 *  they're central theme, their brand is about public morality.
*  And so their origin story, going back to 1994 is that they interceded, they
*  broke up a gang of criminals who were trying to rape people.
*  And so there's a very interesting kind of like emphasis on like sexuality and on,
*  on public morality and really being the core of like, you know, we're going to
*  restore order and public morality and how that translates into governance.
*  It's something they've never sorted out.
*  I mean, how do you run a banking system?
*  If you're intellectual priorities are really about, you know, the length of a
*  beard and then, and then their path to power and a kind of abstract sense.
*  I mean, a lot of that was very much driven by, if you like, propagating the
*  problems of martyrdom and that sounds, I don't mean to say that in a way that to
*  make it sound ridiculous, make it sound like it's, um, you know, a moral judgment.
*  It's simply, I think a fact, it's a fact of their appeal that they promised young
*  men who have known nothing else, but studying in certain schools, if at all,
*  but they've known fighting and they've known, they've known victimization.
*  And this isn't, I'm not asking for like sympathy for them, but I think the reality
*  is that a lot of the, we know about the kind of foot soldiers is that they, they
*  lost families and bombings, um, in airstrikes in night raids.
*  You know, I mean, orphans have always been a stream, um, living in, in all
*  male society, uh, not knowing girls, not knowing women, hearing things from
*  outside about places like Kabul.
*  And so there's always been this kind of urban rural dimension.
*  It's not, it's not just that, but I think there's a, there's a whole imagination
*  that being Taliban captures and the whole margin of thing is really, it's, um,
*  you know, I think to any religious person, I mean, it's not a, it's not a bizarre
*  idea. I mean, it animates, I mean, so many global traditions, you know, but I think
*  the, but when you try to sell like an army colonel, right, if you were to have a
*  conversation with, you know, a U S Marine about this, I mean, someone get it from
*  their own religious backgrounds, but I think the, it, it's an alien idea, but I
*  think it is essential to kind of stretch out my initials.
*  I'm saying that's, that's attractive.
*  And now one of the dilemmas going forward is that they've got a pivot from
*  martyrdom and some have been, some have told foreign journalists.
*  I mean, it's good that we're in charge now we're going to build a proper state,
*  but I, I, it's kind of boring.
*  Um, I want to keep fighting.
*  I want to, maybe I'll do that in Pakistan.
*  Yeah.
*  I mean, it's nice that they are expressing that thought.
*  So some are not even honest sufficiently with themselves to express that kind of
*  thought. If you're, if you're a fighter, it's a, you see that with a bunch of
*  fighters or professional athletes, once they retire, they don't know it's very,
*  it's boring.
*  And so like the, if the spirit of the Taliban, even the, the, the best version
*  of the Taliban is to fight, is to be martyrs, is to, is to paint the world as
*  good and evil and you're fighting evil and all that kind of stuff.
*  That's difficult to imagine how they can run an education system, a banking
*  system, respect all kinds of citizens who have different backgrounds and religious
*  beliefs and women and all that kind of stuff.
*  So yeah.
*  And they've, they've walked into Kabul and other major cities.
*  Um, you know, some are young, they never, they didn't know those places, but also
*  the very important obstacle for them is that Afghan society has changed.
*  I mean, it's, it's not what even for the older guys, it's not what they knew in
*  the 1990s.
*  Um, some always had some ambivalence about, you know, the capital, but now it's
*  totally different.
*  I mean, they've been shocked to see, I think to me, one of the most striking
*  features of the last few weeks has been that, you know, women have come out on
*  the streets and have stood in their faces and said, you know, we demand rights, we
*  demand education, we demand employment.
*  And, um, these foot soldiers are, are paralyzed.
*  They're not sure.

----------------------------------------

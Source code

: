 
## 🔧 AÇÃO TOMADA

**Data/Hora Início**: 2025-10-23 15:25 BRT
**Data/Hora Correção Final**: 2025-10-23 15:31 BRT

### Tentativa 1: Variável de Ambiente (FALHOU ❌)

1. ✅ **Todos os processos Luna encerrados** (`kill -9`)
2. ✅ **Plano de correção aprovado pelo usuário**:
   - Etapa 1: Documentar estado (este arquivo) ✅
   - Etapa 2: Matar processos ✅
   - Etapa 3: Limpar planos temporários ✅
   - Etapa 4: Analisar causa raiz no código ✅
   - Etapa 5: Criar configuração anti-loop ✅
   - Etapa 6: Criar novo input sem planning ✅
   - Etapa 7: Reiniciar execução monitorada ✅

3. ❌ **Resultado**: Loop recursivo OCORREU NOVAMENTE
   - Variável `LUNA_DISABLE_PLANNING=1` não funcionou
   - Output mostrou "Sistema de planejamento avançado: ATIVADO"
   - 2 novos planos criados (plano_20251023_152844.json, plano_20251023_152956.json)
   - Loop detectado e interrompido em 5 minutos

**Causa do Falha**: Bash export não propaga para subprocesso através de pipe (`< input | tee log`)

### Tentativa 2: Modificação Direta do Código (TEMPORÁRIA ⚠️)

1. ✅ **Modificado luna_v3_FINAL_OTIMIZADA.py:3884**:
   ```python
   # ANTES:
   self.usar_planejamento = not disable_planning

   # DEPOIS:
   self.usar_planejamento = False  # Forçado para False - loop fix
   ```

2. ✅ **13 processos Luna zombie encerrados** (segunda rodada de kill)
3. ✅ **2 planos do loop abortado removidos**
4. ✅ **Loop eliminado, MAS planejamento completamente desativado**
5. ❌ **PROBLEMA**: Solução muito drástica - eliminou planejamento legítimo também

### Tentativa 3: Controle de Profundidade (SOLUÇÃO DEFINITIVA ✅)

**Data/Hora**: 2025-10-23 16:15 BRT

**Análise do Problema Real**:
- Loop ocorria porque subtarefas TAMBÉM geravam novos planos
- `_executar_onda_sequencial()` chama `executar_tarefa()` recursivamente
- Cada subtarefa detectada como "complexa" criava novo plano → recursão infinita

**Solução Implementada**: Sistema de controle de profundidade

----------------------------------------

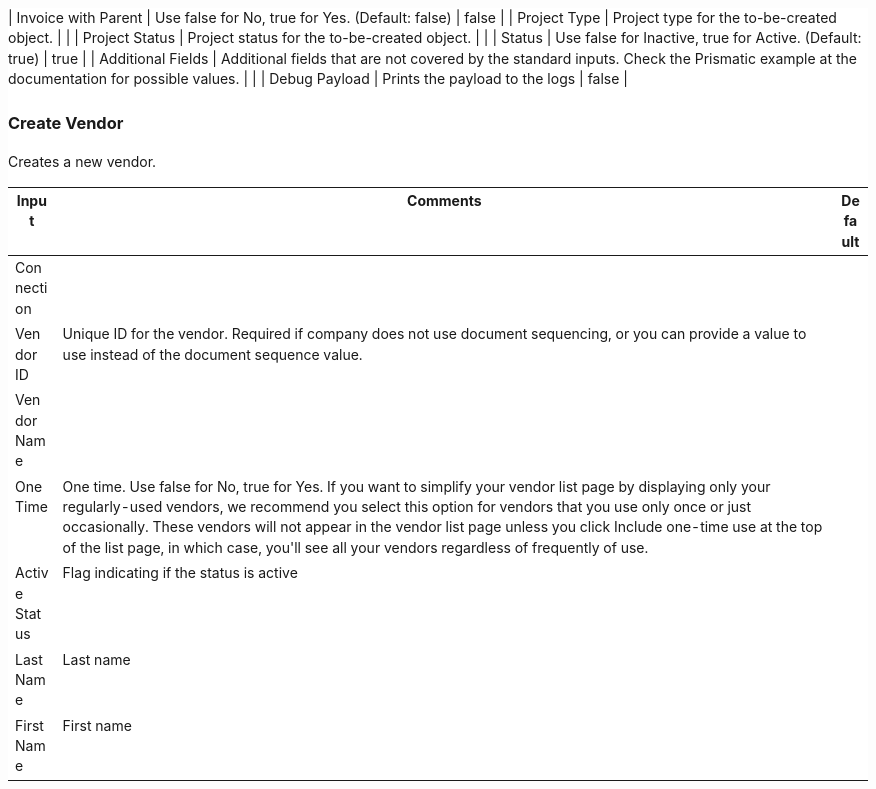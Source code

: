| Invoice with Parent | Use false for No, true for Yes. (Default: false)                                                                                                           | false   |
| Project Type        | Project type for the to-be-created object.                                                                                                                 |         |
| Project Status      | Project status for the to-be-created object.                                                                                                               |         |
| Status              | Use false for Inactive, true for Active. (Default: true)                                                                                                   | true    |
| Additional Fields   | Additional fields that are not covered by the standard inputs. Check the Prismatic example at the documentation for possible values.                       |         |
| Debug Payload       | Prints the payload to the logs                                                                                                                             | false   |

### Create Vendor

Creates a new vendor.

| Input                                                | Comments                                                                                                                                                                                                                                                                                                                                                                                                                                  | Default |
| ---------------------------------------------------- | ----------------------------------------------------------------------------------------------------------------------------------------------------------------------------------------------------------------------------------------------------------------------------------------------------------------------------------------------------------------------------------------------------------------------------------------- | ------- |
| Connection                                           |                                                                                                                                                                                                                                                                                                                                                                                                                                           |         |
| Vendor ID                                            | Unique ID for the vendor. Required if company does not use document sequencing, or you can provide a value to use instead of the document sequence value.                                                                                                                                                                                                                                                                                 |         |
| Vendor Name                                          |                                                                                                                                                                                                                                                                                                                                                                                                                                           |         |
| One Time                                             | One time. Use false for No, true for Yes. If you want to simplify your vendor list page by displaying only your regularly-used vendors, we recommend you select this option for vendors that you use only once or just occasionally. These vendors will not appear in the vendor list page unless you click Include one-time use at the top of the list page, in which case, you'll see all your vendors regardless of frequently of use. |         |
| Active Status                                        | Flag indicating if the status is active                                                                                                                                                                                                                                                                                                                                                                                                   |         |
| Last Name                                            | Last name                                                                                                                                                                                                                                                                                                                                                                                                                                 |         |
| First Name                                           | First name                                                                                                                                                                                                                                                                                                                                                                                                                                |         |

----------------------------------------

PROBLEM DETAILS
Transcribe the records above from the line holding "that being Taliban" down to the line holding "idea, but I", inclusive, without adding anything.

EXERCISE SOLUTION
*  that being Taliban captures and the whole margin of thing is really, it's, um,
*  you know, I think to any religious person, I mean, it's not a, it's not a bizarre
*  idea. I mean, it animates, I mean, so many global traditions, you know, but I think
*  the, but when you try to sell like an army colonel, right, if you were to have a
*  conversation with, you know, a U S Marine about this, I mean, someone get it from
*  their own religious backgrounds, but I think the, it, it's an alien idea, but I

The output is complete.